The day Madelyn died:
Obama’s grandmother, Madelyn Dunham, had died that morning. He seemed subdued, and when he finished his speech he did something unusual. He stood on the stage for what seemed like a long time, a solitary figure in a simple black jacket with his arms at his sides, as if simply absorbing the intensity of a crowd illuminated by high-powered spotlights. A man standing next to me pointed up at Obama. “Look,” he said. “He doesn’t want it to end.”
Being president:
To Obama’s aides, the most important moment of the campaign occurred when Obama had to actually be President. [...] No matter how much confidence one has in Obama, support for him is often based on such intangibles as his temperament and his intelligence, not on a real record of successful decision-making. [...] The September financial crisis, which confronted Congress with the task of trying to rescue the economy from collapse, gave Obama’s aides the clearest indication that he might indeed be as good at governing as he has been at campaigning.

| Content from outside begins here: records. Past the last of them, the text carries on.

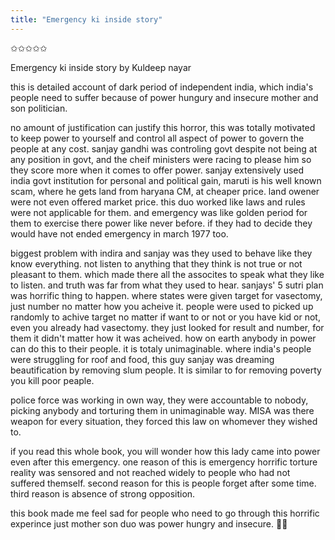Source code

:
 ```yaml
---
title: "Emergency ki inside story"
---
```


✩✩✩✩✩

Emergency ki inside story by Kuldeep nayar

this is detailed account of dark period of independent india, which india's people need to suffer because of power hungury and insecure mother and son politician.

no amount of justification can justify this horror, this was totally motivated to keep power to yourself and control all aspect of power to govern the people at any cost. sanjay gandhi was controling govt despite not being at any position in govt, and the cheif ministers were racing to please him so they score more when it comes to offer power.
sanjay extensively used india govt institution for personal and political gain, maruti is his well known scam, where he gets land from haryana CM, at cheaper price. land owener were not even offered market price. this duo worked like laws and rules were not applicable for them. and emergency was like golden period for them to exercise there power like never before. if they had to decide they would have not ended emergency in march 1977 too.

biggest problem with indira and sanjay was they used to behave like they know everything. not listen to anything that they think is not true or not pleasant to them. which made there all the assocites to speak what they like to listen. and truth was far from what they used to hear. 
sanjays' 5 sutri plan was horrific thing to happen. where states were given target for vasectomy, just number no matter how you acheive it. people were used to picked up randomly to achive target no matter if want to or not or you have kid or not, even you already had vasectomy. they just looked for result and number, for them it didn't matter how it was acheived. how on earth anybody in power can do this to their people. it is totaly unimaginable. where india's people were struggling for roof and food, this guy sanjay was dreaming beautification by removing slum people. It is similar to for removing poverty you kill poor peaple.

police force was working in own way, they were accountable to nobody, picking anybody and torturing them in unimaginable way. MISA was there weapon for every situation, they forced this law on whomever they wished to. 

if you read this whole book, you will wonder how this lady came into power even after this emergency. one reason of this is emergency horrific torture reality was sensored and not reached widely to people who had not suffered themself. second reason for this is people forget after some time. third reason is absence of strong opposition. 

this book made me feel sad for people who need to go through this horrific experince just mother son duo was power hungry and insecure. 🙏🏾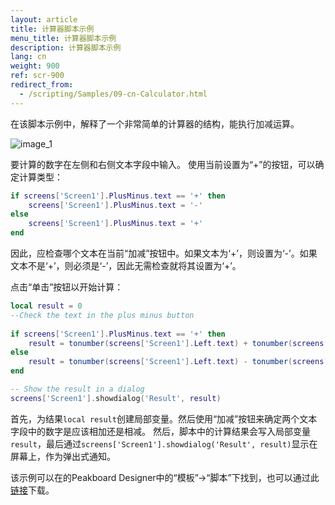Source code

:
 ```yaml
---
layout: article
title: 计算器脚本示例
menu_title: 计算器脚本示例
description: 计算器脚本示例
lang: cn
weight: 900
ref: scr-900
redirect_from:
  - /scripting/Samples/09-cn-Calculator.html
---
```

在该脚本示例中，解释了一个非常简单的计算器的结构，能执行加减运算。


![image_1](/assets/images/scripting/Scripting_Beispiele/Taschenrechner.png)

要计算的数字在左侧和右侧文本字段中输入。
使用当前设置为“+”的按钮，可以确定计算类型：

```lua
if screens['Screen1'].PlusMinus.text == '+' then 
	screens['Screen1'].PlusMinus.text = '-'
else
	screens['Screen1'].PlusMinus.text = '+'
end

```

因此，应检查哪个文本在当前“加减”按钮中。如果文本为‘+’，则设置为‘-’。如果文本不是‘+’，则必须是‘-’，因此无需检查就将其设置为‘+’。

点击“单击”按钮以开始计算：

```lua 
local result = 0 
--Check the text in the plus minus button
	
if screens['Screen1'].PlusMinus.text == '+' then 
	result = tonumber(screens['Screen1'].Left.text) + tonumber(screens['Screen1'].Right.text) 
else
	result = tonumber(screens['Screen1'].Left.text) - tonumber(screens['Screen1'].Right.text)
end

-- Show the result in a dialog 
screens['Screen1'].showdialog('Result', result)	

```

首先，为结果`local result`创建局部变量。然后使用“加减”按钮来确定两个文本字段中的数字是应该相加还是相减。
然后，脚本中的计算结果会写入局部变量`result`，最后通过`screens['Screen1'].showdialog('Result', result)`显示在屏幕上，作为弹出式通知。


该示例可以在的Peakboard Designer中的“模板”->“脚本”下找到，也可以通过此[链接](https://github.com/Peakboard/CoolStuff/raw/master/Scripts/Calculator/Calculator.pbmx)下载。
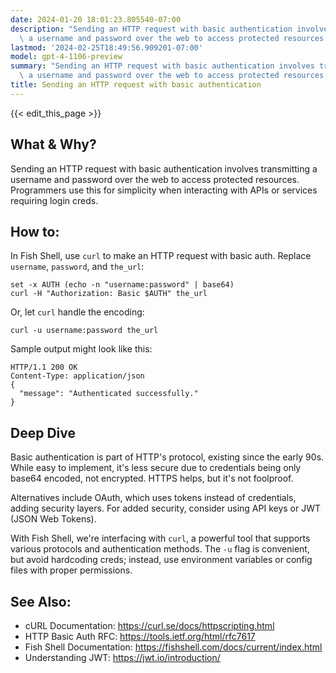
 ```yaml
---
date: 2024-01-20 18:01:23.805540-07:00
description: "Sending an HTTP request with basic authentication involves transmitting\
  \ a username and password over the web to access protected resources. Programmers\u2026"
lastmod: '2024-02-25T18:49:56.909201-07:00'
model: gpt-4-1106-preview
summary: "Sending an HTTP request with basic authentication involves transmitting\
  \ a username and password over the web to access protected resources. Programmers\u2026"
title: Sending an HTTP request with basic authentication
---
```


{{< edit_this_page >}}

## What & Why?

Sending an HTTP request with basic authentication involves transmitting a username and password over the web to access protected resources. Programmers use this for simplicity when interacting with APIs or services requiring login creds.

## How to:

In Fish Shell, use `curl` to make an HTTP request with basic auth. Replace `username`, `password`, and `the_url`:

```Fish Shell
set -x AUTH (echo -n "username:password" | base64)
curl -H "Authorization: Basic $AUTH" the_url
```

Or, let `curl` handle the encoding:

```Fish Shell
curl -u username:password the_url
```

Sample output might look like this:

```Fish Shell
HTTP/1.1 200 OK
Content-Type: application/json
{
  "message": "Authenticated successfully."
}
```

## Deep Dive

Basic authentication is part of HTTP's protocol, existing since the early 90s. While easy to implement, it's less secure due to credentials being only base64 encoded, not encrypted. HTTPS helps, but it's not foolproof.

Alternatives include OAuth, which uses tokens instead of credentials, adding security layers. For added security, consider using API keys or JWT (JSON Web Tokens).

With Fish Shell, we're interfacing with `curl`, a powerful tool that supports various protocols and authentication methods. The `-u` flag is convenient, but avoid hardcoding creds; instead, use environment variables or config files with proper permissions.

## See Also:

- cURL Documentation: https://curl.se/docs/httpscripting.html
- HTTP Basic Auth RFC: https://tools.ietf.org/html/rfc7617
- Fish Shell Documentation: https://fishshell.com/docs/current/index.html
- Understanding JWT: https://jwt.io/introduction/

It forced Obama to do something unusual and difficult for a candidate: he needed to separate politics and governance in the midst of a political campaign in which there was often no distinction. Obama’s aides say that that was the moment they won the election—the moment that any lingering doubts were erased.
Being presidential:
The Obama campaign was organized around a series of conference calls, the most important of which was a nightly call involving Obama and some dozen senior advisers. [...] During one, Obama laid out the steps in negotiating the bailout package: he would call the Treasury Secretary, Henry Paulson, and the Federal Reserve chairman, Ben Bernanke, and consult with Senate Majority Leader Harry Reid. Pfeiffer said, “We all got off the phone and I was, like, ‘You know what? That was the first call that felt like that’s what it’s going to be like if he’s President.’ That was the moment where he began looking like a President and not a Presidential candidate.”
Obama on Obama:
Obama told aides, “I’m in this to win, I want to win, and I think we will win. But I’m also going to emerge intact. I’m going to be Barack Obama and not some parody.”
On being a great president:
“[Hillary Clinton] was very good, and I need to meet that standard, meet that test,” he told Axelrod. “I am not a great candidate now, but I am going to figure out how to be a great candidate.” One of Obama’s achievements as a politician is that he somehow managed to emerge intact, after navigating two years of a modern and occasionally absurd Presidential race, while also becoming a great candidate. On Election Night, as he once again invoked the words of Lincoln, he seemed to be saying that he was going to figure out how to be a great President.